Instructions for the task.
Could you filter the records below and keep only the lines with the word "Currently"?

═══ Data for review ═══

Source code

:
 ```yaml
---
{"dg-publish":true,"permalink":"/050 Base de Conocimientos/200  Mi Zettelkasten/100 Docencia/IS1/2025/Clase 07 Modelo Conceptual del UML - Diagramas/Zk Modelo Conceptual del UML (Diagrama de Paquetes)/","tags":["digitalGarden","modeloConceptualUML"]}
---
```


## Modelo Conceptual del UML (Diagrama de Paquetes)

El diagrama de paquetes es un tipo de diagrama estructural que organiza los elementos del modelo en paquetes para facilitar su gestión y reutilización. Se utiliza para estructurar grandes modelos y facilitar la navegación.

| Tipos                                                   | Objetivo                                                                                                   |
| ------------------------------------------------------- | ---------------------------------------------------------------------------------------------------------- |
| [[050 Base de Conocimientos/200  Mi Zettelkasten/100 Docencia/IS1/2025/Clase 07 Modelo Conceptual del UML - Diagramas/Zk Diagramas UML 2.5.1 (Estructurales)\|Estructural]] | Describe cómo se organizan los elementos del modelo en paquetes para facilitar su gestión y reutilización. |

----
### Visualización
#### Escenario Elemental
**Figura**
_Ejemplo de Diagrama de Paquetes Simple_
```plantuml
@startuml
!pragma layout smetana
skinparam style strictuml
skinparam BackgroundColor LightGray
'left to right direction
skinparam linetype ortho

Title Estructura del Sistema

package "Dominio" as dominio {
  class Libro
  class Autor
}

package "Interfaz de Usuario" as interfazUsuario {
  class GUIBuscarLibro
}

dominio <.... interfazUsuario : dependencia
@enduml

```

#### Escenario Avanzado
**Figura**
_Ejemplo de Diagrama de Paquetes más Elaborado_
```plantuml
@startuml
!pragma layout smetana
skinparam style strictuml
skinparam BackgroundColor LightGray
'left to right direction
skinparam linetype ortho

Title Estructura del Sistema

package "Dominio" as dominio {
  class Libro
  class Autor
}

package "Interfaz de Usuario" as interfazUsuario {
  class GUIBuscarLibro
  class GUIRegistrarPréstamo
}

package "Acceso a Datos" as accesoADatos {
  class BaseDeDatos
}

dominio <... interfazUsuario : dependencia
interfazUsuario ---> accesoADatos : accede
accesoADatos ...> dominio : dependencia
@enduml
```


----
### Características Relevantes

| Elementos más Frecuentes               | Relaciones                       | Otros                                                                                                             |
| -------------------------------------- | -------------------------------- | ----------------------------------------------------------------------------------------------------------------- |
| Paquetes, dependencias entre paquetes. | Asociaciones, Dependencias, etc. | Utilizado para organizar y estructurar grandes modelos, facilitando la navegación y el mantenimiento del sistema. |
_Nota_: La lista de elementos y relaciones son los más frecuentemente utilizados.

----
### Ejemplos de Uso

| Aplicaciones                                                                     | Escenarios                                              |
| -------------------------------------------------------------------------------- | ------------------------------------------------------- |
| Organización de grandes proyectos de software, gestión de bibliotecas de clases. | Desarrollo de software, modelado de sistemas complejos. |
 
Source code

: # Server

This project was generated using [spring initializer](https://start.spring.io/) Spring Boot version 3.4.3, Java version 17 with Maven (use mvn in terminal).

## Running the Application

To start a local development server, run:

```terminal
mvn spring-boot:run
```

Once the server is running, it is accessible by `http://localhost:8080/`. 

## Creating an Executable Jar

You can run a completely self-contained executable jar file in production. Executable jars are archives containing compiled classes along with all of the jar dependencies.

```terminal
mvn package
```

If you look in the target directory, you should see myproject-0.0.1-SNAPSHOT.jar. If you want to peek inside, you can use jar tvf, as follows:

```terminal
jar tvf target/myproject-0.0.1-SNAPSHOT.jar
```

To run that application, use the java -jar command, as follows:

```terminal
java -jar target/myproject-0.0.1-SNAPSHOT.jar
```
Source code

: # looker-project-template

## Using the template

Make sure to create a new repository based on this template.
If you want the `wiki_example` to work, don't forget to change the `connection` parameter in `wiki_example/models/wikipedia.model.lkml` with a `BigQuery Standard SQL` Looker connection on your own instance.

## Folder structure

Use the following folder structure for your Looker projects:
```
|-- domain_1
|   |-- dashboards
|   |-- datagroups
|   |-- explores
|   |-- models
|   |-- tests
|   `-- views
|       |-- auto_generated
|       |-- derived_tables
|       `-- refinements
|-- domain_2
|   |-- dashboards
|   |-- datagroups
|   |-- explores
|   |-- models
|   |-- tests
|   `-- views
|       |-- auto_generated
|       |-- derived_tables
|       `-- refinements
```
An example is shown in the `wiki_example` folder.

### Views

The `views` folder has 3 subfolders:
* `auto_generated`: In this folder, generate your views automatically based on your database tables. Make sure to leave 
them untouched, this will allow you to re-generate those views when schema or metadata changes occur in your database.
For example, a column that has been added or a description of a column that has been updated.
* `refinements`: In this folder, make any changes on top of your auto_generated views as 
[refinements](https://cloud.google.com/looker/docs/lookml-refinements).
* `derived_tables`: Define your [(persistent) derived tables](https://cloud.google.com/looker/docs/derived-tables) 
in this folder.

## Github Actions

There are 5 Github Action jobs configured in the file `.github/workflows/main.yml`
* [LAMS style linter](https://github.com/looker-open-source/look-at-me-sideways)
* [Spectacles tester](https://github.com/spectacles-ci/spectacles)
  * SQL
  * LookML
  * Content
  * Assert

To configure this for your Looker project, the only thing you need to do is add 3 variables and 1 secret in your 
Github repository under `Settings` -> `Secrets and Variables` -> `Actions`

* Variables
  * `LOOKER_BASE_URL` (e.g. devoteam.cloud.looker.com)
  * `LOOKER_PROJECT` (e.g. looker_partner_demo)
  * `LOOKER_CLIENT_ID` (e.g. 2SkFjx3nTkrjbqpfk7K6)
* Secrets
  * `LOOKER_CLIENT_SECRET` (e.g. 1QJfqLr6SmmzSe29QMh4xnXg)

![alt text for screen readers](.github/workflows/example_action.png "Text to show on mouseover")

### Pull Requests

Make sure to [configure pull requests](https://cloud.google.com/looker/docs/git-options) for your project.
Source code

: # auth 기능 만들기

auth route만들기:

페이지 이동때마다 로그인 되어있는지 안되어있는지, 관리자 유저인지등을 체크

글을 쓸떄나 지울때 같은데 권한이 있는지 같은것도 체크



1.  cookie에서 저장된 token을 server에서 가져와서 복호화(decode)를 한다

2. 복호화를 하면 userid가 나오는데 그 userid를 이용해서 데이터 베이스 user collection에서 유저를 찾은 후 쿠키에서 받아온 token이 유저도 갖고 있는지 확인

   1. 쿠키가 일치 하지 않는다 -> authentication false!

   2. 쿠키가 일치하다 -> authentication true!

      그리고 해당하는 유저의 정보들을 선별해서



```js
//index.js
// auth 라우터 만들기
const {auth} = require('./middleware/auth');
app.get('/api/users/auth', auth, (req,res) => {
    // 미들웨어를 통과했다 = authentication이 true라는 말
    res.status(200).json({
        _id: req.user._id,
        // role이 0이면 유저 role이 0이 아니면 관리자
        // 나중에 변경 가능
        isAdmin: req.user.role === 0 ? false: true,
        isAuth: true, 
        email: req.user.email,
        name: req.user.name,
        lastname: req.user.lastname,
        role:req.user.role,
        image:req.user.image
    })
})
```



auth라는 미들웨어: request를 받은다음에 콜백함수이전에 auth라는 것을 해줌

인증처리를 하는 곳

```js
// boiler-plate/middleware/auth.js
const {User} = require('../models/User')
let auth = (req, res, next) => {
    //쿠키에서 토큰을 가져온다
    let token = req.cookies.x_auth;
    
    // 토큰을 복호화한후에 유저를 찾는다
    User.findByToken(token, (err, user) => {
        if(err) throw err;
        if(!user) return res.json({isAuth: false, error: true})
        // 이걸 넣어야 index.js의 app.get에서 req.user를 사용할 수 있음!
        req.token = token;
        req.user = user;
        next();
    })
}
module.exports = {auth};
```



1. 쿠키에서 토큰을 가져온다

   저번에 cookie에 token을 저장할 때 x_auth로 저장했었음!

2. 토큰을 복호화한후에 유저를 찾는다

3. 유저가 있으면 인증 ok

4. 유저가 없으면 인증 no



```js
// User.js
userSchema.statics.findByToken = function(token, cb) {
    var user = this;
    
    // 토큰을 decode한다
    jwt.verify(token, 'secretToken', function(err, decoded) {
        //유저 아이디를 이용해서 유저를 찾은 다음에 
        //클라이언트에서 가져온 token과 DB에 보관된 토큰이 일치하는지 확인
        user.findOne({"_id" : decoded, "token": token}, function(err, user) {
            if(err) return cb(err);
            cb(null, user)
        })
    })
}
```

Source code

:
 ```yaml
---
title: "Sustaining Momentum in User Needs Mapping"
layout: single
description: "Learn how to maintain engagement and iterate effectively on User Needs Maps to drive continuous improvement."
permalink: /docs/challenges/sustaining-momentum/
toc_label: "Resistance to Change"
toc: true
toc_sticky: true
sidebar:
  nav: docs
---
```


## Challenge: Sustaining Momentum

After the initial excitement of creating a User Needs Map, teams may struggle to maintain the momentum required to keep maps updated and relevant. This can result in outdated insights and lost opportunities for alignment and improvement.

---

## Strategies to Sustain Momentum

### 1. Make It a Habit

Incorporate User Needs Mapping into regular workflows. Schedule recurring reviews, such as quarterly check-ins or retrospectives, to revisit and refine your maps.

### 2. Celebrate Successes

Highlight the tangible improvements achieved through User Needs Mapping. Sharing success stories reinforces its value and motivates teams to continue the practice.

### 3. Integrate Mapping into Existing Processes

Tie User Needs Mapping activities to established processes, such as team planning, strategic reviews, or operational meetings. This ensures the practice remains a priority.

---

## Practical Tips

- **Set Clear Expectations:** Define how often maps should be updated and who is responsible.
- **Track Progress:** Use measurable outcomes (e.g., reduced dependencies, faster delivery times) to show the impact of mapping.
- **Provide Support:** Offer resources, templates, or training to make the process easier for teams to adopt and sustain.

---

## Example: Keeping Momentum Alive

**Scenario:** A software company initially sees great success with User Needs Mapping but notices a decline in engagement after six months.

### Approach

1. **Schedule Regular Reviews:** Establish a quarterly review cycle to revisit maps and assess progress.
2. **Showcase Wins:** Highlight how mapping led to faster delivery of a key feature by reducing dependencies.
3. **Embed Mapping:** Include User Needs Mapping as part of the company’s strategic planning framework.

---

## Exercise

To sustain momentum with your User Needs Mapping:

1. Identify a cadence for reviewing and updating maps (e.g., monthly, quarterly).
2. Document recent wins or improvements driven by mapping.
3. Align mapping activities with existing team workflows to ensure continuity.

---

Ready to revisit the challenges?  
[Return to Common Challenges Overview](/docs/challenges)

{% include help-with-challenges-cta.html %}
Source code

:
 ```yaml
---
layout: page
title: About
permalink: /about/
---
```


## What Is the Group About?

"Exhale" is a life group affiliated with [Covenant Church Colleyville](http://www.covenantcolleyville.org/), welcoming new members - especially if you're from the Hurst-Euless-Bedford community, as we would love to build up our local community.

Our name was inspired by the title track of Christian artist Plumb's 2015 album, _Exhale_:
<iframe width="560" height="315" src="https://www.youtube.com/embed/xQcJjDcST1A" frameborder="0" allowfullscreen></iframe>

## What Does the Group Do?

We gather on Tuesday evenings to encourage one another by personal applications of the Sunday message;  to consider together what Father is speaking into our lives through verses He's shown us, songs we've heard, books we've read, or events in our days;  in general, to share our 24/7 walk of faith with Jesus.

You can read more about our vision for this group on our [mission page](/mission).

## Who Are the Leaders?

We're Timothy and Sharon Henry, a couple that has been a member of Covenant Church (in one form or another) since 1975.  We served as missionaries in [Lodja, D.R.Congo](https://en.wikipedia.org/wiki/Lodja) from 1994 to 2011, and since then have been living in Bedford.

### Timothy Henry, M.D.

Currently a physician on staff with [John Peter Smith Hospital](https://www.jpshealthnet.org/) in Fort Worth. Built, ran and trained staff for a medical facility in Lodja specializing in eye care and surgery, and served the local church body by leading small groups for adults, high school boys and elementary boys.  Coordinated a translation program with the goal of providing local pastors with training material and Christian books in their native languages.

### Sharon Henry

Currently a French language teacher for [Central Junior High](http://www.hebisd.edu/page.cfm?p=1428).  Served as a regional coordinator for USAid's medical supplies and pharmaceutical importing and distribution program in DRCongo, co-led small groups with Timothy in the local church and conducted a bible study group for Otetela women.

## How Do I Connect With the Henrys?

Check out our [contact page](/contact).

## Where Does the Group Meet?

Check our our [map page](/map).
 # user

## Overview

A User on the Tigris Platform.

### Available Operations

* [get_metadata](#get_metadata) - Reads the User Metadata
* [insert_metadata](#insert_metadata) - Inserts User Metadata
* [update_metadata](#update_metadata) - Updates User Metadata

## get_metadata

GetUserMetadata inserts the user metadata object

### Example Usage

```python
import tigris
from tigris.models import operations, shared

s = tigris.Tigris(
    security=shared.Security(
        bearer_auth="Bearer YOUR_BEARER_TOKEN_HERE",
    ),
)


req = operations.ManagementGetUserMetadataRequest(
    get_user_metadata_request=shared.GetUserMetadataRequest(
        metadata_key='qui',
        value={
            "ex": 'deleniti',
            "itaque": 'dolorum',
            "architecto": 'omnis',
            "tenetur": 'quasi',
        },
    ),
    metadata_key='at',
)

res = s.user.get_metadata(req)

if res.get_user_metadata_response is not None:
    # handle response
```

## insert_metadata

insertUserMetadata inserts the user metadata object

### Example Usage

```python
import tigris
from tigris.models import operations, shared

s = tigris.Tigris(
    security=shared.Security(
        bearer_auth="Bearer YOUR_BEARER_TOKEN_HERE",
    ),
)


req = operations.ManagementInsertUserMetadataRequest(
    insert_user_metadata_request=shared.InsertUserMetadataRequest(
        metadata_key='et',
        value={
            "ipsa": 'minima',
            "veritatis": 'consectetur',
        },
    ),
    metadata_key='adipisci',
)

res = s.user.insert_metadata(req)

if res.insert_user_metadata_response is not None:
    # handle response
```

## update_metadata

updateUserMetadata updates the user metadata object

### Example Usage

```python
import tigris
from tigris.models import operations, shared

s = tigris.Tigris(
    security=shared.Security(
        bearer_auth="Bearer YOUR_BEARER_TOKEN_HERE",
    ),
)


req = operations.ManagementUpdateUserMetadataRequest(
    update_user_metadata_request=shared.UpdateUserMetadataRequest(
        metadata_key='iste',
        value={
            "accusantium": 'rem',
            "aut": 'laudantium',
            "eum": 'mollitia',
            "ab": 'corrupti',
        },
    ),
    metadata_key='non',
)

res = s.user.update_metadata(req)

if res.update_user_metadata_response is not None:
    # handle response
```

═══

Answer box.
Currently a physician on staff with [John Peter Smith Hospital](https://www.jpshealthnet.org/) in Fort Worth. Built, ran and trained staff for a medical facility in Lodja specializing in eye care and surgery, and served the local church body by leading small groups for adults, high school boys and elementary boys.  Coordinated a translation program with the goal of providing local pastors with training material and Christian books in their native languages.
Currently a French language teacher for [Central Junior High](http://www.hebisd.edu/page.cfm?p=1428).  Served as a regional coordinator for USAid's medical supplies and pharmaceutical importing and distribution program in DRCongo, co-led small groups with Timothy in the local church and conducted a bible study group for Otetela women.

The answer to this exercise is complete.